Working through the entries below, find how many lines include "ctan", then write only that number.

━━━ Entries provided ━━━

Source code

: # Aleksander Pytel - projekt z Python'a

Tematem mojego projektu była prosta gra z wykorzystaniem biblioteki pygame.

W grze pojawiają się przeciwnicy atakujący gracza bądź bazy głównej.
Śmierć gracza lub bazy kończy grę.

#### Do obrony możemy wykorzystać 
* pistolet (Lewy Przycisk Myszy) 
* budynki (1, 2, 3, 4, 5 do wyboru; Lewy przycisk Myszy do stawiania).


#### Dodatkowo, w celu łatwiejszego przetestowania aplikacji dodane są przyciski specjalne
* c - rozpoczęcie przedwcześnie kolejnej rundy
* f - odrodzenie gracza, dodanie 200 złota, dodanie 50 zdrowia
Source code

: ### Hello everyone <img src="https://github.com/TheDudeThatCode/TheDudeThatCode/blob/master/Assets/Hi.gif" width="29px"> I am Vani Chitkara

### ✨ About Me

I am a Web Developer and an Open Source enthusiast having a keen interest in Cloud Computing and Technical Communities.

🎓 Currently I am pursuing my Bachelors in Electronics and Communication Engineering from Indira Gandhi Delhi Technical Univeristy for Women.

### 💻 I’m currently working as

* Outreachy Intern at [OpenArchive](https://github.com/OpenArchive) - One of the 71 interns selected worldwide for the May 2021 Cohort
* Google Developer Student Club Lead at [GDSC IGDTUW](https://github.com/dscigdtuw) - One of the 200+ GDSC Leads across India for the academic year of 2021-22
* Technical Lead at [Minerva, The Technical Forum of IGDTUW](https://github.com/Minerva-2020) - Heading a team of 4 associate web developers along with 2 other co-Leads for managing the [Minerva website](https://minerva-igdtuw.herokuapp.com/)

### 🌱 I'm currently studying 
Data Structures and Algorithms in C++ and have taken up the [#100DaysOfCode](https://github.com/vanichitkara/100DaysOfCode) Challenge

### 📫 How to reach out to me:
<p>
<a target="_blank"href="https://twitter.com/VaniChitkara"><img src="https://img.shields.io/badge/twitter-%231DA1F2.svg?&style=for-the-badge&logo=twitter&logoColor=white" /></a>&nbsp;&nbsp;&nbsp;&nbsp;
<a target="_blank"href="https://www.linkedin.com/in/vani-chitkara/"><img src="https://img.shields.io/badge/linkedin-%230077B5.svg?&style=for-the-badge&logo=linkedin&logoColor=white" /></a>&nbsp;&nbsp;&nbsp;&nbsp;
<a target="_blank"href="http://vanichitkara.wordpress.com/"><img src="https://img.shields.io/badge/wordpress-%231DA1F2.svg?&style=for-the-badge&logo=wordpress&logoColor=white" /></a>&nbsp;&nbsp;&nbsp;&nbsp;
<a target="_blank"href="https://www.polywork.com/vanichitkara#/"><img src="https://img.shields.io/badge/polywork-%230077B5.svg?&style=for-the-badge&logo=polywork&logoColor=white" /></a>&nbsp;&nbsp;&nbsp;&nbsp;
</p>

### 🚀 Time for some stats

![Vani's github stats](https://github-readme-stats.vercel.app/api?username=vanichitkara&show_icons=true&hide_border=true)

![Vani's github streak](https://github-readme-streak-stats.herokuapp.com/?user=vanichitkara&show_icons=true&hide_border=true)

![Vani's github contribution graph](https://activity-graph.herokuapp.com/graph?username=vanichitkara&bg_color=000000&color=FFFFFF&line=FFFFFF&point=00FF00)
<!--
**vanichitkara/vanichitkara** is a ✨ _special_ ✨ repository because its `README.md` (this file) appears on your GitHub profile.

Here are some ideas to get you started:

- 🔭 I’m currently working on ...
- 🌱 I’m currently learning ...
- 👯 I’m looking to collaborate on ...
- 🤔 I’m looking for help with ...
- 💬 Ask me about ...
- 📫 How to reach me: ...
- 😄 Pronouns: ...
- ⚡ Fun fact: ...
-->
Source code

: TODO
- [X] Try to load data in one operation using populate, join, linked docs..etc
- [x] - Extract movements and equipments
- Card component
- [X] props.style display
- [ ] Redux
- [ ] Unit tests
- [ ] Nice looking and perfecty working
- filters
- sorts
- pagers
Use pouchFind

━━━
━━━ Entries provided ━━━

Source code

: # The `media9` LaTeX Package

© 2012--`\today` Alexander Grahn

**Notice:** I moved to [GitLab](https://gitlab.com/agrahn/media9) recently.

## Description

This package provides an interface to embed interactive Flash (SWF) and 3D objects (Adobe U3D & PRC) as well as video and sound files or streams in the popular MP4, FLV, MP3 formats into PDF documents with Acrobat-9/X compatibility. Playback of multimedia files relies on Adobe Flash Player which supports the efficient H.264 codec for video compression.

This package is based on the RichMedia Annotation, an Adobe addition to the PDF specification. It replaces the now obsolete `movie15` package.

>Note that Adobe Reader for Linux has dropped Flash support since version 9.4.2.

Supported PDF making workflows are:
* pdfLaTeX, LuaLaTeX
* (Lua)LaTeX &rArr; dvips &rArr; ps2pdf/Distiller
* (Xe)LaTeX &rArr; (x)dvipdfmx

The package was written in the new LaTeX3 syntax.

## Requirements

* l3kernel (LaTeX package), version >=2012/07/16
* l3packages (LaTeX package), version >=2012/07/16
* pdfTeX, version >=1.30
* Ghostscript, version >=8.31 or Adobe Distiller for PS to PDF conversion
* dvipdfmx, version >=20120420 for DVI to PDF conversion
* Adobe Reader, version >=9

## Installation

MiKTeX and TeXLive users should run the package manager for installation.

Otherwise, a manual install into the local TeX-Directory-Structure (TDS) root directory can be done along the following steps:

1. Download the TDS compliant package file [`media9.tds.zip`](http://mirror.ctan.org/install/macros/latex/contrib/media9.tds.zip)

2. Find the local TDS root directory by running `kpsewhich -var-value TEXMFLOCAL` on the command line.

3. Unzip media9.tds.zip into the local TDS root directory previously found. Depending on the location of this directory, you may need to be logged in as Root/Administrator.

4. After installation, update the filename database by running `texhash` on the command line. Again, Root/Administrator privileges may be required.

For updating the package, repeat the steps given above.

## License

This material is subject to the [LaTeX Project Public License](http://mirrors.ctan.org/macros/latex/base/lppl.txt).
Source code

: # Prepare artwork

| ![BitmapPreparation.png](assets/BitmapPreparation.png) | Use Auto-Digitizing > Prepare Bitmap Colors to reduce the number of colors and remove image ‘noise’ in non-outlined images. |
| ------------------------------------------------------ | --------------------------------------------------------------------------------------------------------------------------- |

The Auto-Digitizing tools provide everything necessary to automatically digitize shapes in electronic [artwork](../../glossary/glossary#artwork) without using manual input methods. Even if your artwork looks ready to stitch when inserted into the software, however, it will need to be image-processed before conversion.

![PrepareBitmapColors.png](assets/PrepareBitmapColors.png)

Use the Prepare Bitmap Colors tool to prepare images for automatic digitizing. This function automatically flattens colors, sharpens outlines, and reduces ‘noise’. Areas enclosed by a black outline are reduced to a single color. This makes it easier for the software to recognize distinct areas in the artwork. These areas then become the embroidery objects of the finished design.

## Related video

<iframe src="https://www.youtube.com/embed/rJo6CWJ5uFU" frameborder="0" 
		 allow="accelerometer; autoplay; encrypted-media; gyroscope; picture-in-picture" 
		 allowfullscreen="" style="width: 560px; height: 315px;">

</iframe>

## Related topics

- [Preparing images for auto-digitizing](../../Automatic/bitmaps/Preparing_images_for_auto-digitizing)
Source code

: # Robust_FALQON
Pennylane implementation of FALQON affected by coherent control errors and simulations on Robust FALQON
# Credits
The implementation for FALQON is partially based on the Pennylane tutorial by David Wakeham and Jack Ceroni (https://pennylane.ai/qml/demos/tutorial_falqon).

━━━

■ **Result for this task**:
2